1. A separação em caso de adultério

Considerando o que é previsto nas propriedades essenciais do matrimônio (unidade e indissolubilidade), o adultério é um atentado ao consorte, pois quebra a fidelidade prometida e assumida na vida a dois, em modo promissor e perpétuo. Se é cometido pelo varão ou pela varoa, dependendo da situação, como veremos a seguir, é motivo de separação, desde que individuado na carne. Em outras palavras, exclui-se de imediato a possibilidade de adultério no espírito ou na mente.
O adultério é o ato pelo qual um homem e uma mulher, que não sendo casados, formam uma outra só carne, que causa a fratura, a infração da unidade pela qual o homem e a mulher em causa formavam uma só carne enquanto esposos.
De acordo com a tradição que já era prevista no Código de 1917 (can. 1129 e 1130), é a única causa no ordenamento canônico que pode ocasionar a separação perpétua.
Ao abordar esta questão, não podemos deixar de elencar alguns princípios básicos, onde podemos individuar o adultério:
1) O adultério deve ser formal ou culpável: precisamente por se um injúria ao cônjuge inocente, ele deve ser cometido como infidelidade, causado pela livre decisão da vontade do seu autor. Diante disso, é necessário que o autor cometa o ato em modo formal e material. Se houve a falta de uma verdadeira intencionalidade, já não é mais adultério. Exemplo: adultério ou quase adultério cometido por uma pessoa que fora forçada, por violência ou medo reverencial. Neste caso há adultério, mas é apenas material e não formal e pode facilmente ser perdoado ou atenuado de culpabilidade;
2) O adultério deve ser perfeito ou consumado: aqui se configura a realização com uma terceira pessoa, não bastando aqueles atos desonestos, que não seja a união carnal.

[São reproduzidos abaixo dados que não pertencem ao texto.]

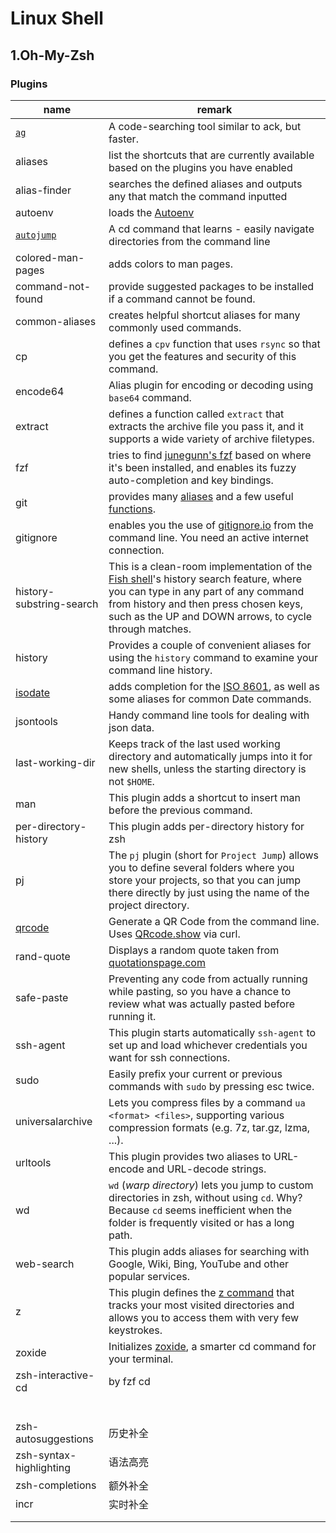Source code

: # Linux Shell

## 1.Oh-My-Zsh

### Plugins

| name                                                                      | remark                                                                                                                                                                                                                                                    |
| ------------------------------------------------------------------------- | --------------------------------------------------------------------------------------------------------------------------------------------------------------------------------------------------------------------------------------------------------- |
| [`ag`](https://github.com/ggreer/the\_silver\_searcher)                   | A code-searching tool similar to ack, but faster.                                                                                                                                                                                                         |
| aliases                                                                   | list the shortcuts that are currently available based on the plugins you have enabled                                                                                                                                                                     |
| alias-finder                                                              | searches the defined aliases and outputs any that match the command inputted                                                                                                                                                                              |
| autoenv                                                                   | loads the [Autoenv](https://github.com/inishchith/autoenv)                                                                                                                                                                                                |
| [`autojump`](https://github.com/wting/autojump#installation)              | A cd command that learns - easily navigate directories from the command line                                                                                                                                                                              |
| colored-man-pages                                                         | adds colors to man pages.                                                                                                                                                                                                                                 |
| command-not-found                                                         | provide suggested packages to be installed if a command cannot be found.                                                                                                                                                                                  |
| common-aliases                                                            | creates helpful shortcut aliases for many commonly used commands.                                                                                                                                                                                         |
| cp                                                                        | defines a `cpv` function that uses `rsync` so that you get the features and security of this command.                                                                                                                                                     |
| encode64                                                                  | Alias plugin for encoding or decoding using `base64` command.                                                                                                                                                                                             |
| extract                                                                   | defines a function called `extract` that extracts the archive file you pass it, and it supports a wide variety of archive filetypes.                                                                                                                      |
| fzf                                                                       |  tries to find [junegunn's fzf](https://github.com/junegunn/fzf) based on where it's been installed, and enables its fuzzy auto-completion and key bindings.                                                                                              |
| git                                                                       | provides many [aliases](https://github.com/ohmyzsh/ohmyzsh/tree/master/plugins/git#aliases) and a few useful [functions](https://github.com/ohmyzsh/ohmyzsh/tree/master/plugins/git#functions).                                                           |
| gitignore                                                                 | enables you the use of [gitignore.io](https://www.gitignore.io/) from the command line. You need an active internet connection.                                                                                                                           |
| history-substring-search                                                  | This is a clean-room implementation of the [Fish shell](http://fishshell.com/)'s history search feature, where you can type in any part of any command from history and then press chosen keys, such as the UP and DOWN arrows, to cycle through matches. |
| history                                                                   | Provides a couple of convenient aliases for using the `history` command to examine your command line history.                                                                                                                                             |
| [isodate](https://github.com/ohmyzsh/ohmyzsh/tree/master/plugins/isodate) | adds completion for the [ISO 8601](https://en.wikipedia.org/wiki/ISO\_8601), as well as some aliases for common Date commands.                                                                                                                            |
| jsontools                                                                 | Handy command line tools for dealing with json data.                                                                                                                                                                                                      |
| last-working-dir                                                          | Keeps track of the last used working directory and automatically jumps into it for new shells, unless the starting directory is not `$HOME`.                                                                                                              |
| man                                                                       | This plugin adds a shortcut to insert man before the previous command.                                                                                                                                                                                    |
| per-directory-history                                                     | This plugin adds per-directory history for zsh                                                                                                                                                                                                            |
| pj                                                                        | The `pj` plugin (short for `Project Jump`) allows you to define several folders where you store your projects, so that you can jump there directly by just using the name of the project directory.                                                       |
| [qrcode](https://github.com/ohmyzsh/ohmyzsh/tree/master/plugins/qrcode)   | Generate a QR Code from the command line. Uses [QRcode.show](https://qrcode.show/) via curl.                                                                                                                                                              |
| rand-quote                                                                | Displays a random quote taken from [quotationspage.com](http://www.quotationspage.com/random.php)                                                                                                                                                         |
| safe-paste                                                                | Preventing any code from actually running while pasting, so you have a chance to review what was actually pasted before running it.                                                                                                                       |
| ssh-agent                                                                 | This plugin starts automatically `ssh-agent` to set up and load whichever credentials you want for ssh connections.                                                                                                                                       |
| sudo                                                                      | Easily prefix your current or previous commands with `sudo` by pressing esc twice.                                                                                                                                                                        |
| universalarchive                                                          | Lets you compress files by a command `ua <format> <files>`, supporting various compression formats (e.g. 7z, tar.gz, lzma, ...).                                                                                                                          |
| urltools                                                                  | This plugin provides two aliases to URL-encode and URL-decode strings.                                                                                                                                                                                    |
| wd                                                                        | `wd` (_warp directory_) lets you jump to custom directories in zsh, without using `cd`. Why? Because `cd` seems inefficient when the folder is frequently visited or has a long path.                                                                     |
| web-search                                                                | This plugin adds aliases for searching with Google, Wiki, Bing, YouTube and other popular services.                                                                                                                                                       |
| z                                                                         | This plugin defines the [z command](https://github.com/agkozak/zsh-z) that tracks your most visited directories and allows you to access them with very few keystrokes.                                                                                   |
| zoxide                                                                    | Initializes [zoxide](https://github.com/ajeetdsouza/zoxide), a smarter cd command for your terminal.                                                                                                                                                      |
| zsh-interactive-cd                                                        | by fzf cd                                                                                                                                                                                                                                                 |
|                                                                           |                                                                                                                                                                                                                                                           |
|                                                                           |                                                                                                                                                                                                                                                           |
|                                                                           |                                                                                                                                                                                                                                                           |
|                                                                           |                                                                                                                                                                                                                                                           |
|                                                                           |                                                                                                                                                                                                                                                           |
|                                                                           |                                                                                                                                                                                                                                                           |
| zsh-autosuggestions                                                       | 历史补全                                                                                                                                                                                                                                                      |
| zsh-syntax-highlighting                                                   | 语法高亮                                                                                                                                                                                                                                                      |
| zsh-completions                                                           | 额外补全                                                                                                                                                                                                                                                      |
| incr                                                                      | 实时补全                                                                                                                                                                                                                                                      |
|                                                                           |                                                                                                                                                                                                                                                           |
|                                                                           |                                                                                                                                                                                                                                                           |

O requisito implica a cópula carnal. Portanto, não bastam as relações sexuais de menor gravidade (carícias, toques, beijos). Tais atos desonestos, porém, podem quebrar a fidelidade ao cônjuge e com o passar do tempo, podem constituir-se como adultério e motivo de separação temporária;
3) O adultério deve ser moralmente certo: deve haver a certeza moral sobre o mesmo, não bastando os meros indícios de provas. Porém, considerando que a maioria dos adultérios são cometidos em modo oculto, a certeza moral pode ser adquirida através de presunções de provas. Exemplo: a esposa encontra o seu esposo dormindo com outra mulher em sua cama.
As causas que podem atenuar ou impedir a separação por adultério (cânon 1152, § 1):
1) Quando o cônjuge inocente consente com o adultério: quando a parte prejudicada fica sabendo que seu parceiro está tendo relações esporádicas com um terceiro e não faz nada para impedir-lo. Isso equivale a um consentimento tácito de sua parte;
2) Quando o cônjuge inocente foi o provocador do adultério: a provocação ocorre quando o cônjuge induz o outro a adulterar também. Tal provocação deve direta e próxima, não bastando que seja indireta ou remota. Deve haver uma relação de causalidade entre a ação do cônjuge e o adultério de seu consorte;
3) Quando o cônjuge inocente também cometera adultério: aqui ocorre analisar que se a outra parte também é culpada pelo adultério, então há uma compensação das culpas cometidas. Isso acontece quando poderia ter ocorrido já o pedido de separação por uma das partes, mas que acabou resultando numa espécie de perdão tácito e, ao surgir a oportunidade, o cônjuge que era culpado acabou por ser autor do mesmo pecado;
4) Quando o cônjuge inocente perdoara em modo expresso ou tácito o consorte: isso acontece quando o cônjuge inocente durante seis meses não recorre à autoridade eclesiástica ou civil, presumindo-se que seja perdoado pelo ato cometido.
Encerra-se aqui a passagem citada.